§ Problem description:
Return all lines from the listing below in which "Neural" appears.

§ Data for the task:
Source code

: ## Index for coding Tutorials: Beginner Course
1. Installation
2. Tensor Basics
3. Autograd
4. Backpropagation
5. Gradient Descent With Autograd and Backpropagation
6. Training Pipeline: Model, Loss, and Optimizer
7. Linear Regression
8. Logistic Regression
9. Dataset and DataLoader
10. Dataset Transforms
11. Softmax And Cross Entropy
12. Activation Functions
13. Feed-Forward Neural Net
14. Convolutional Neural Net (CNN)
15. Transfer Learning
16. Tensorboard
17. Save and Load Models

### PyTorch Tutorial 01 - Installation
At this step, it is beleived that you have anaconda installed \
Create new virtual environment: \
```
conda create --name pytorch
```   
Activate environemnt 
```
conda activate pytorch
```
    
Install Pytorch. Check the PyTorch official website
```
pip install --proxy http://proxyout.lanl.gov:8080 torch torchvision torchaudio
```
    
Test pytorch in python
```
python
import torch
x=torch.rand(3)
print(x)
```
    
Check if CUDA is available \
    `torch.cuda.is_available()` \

§ Response to the exercise:
13. Feed-Forward Neural Net
14. Convolutional Neural Net (CNN)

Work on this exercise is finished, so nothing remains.